Task to carry out: Return each line of the records below that contains the word "instantáneo".

Records for this task:
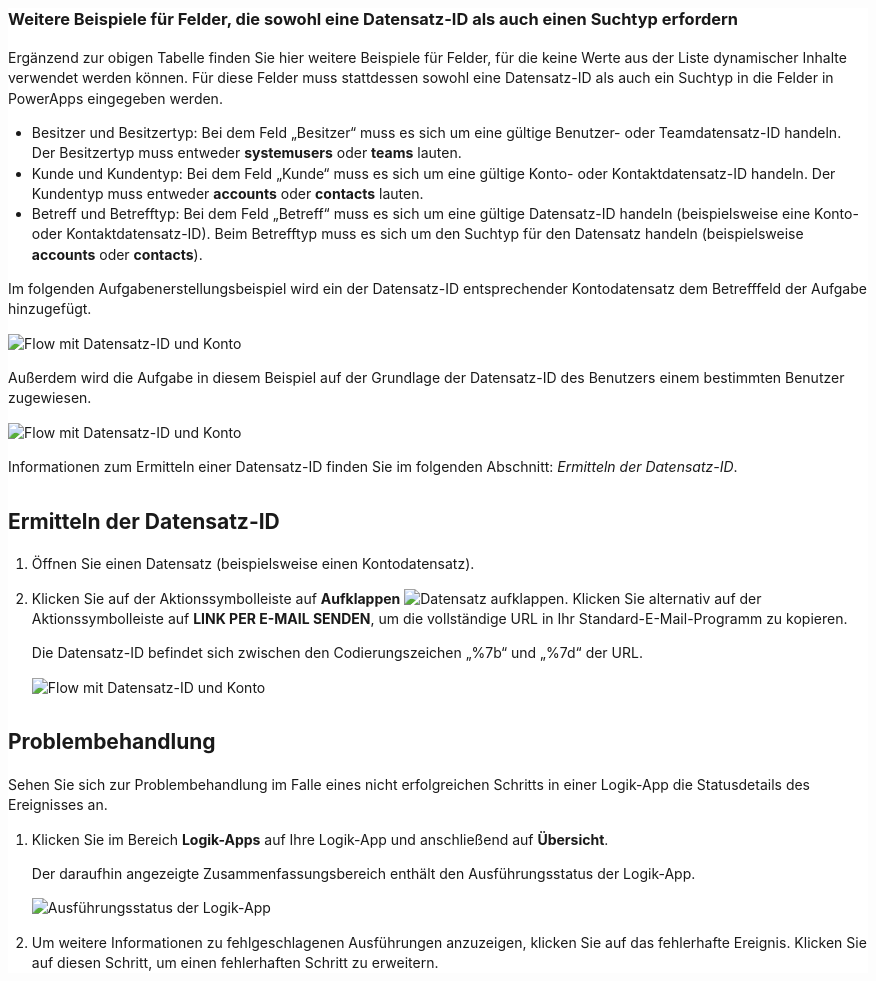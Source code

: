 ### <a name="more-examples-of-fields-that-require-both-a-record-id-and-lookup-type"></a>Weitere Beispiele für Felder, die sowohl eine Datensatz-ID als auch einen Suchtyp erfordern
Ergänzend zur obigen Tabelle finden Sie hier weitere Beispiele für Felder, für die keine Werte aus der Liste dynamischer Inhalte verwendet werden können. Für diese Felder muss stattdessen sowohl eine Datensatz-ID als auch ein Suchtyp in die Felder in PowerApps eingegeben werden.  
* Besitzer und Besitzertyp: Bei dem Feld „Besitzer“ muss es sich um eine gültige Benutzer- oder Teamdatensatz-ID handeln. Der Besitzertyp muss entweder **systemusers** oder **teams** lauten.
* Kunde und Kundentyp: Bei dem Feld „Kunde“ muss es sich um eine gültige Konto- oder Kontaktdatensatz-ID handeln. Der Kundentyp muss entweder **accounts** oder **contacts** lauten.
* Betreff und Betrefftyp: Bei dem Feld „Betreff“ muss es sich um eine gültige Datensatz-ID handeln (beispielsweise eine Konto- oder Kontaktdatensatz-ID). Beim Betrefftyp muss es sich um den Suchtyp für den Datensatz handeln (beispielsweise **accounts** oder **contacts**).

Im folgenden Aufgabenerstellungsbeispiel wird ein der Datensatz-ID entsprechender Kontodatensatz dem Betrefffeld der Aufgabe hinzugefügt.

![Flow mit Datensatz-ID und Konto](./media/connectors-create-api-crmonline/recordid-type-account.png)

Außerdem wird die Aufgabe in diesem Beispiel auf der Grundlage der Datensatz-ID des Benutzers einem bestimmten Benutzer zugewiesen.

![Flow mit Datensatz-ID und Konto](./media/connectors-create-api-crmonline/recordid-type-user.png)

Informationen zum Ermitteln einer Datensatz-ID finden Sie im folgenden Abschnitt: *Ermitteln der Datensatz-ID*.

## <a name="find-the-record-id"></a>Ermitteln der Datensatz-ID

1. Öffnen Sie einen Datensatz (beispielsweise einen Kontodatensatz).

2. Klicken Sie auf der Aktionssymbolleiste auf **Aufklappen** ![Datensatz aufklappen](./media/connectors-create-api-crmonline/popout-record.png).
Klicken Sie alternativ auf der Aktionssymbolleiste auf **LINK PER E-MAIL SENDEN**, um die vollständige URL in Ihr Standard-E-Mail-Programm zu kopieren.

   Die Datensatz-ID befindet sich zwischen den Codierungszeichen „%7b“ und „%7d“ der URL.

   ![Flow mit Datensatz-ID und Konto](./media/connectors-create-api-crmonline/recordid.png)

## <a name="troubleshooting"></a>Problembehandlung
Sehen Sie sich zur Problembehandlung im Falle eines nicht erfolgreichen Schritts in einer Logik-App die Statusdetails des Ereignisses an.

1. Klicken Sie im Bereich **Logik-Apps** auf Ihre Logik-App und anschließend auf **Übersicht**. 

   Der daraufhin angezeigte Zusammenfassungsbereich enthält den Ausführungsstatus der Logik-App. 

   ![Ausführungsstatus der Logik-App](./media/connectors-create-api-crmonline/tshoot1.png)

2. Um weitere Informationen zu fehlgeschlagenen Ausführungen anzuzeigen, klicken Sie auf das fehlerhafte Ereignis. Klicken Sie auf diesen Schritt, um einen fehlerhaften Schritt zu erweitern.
---
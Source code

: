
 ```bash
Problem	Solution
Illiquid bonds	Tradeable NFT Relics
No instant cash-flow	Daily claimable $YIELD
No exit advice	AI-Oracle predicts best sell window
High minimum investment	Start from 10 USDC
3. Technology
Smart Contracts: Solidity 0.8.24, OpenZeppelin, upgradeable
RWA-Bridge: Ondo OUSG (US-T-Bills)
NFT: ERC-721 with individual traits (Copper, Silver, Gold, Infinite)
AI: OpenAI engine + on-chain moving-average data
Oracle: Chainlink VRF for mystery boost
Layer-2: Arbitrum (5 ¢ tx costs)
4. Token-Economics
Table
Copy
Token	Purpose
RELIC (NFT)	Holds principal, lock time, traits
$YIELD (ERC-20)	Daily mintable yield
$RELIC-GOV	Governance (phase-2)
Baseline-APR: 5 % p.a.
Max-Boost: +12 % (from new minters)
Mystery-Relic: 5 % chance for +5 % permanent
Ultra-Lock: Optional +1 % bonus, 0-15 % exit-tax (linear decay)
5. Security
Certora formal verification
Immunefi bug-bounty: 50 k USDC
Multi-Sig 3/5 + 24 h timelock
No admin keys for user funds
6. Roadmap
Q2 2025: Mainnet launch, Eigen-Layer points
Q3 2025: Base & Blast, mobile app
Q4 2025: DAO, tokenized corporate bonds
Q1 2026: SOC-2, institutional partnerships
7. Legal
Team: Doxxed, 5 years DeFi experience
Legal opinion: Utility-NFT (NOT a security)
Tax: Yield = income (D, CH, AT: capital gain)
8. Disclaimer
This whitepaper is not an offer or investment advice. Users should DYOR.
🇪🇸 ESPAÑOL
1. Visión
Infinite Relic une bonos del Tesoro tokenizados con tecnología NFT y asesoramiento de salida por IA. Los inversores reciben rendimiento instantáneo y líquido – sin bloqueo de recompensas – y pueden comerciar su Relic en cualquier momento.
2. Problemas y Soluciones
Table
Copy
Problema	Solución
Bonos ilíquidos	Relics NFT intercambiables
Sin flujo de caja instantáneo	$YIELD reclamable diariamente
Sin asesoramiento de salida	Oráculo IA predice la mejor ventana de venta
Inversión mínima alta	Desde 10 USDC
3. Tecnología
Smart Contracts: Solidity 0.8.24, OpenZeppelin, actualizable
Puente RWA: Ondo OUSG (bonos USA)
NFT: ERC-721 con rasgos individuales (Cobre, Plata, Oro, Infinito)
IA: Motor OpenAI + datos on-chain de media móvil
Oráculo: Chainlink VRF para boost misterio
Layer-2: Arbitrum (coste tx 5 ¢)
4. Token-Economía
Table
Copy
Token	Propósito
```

Solution to the exercise:
Infinite Relic une bonos del Tesoro tokenizados con tecnología NFT y asesoramiento de salida por IA. Los inversores reciben rendimiento instantáneo y líquido – sin bloqueo de recompensas – y pueden comerciar su Relic en cualquier momento.
Sin flujo de caja instantáneo	$YIELD reclamable diariamente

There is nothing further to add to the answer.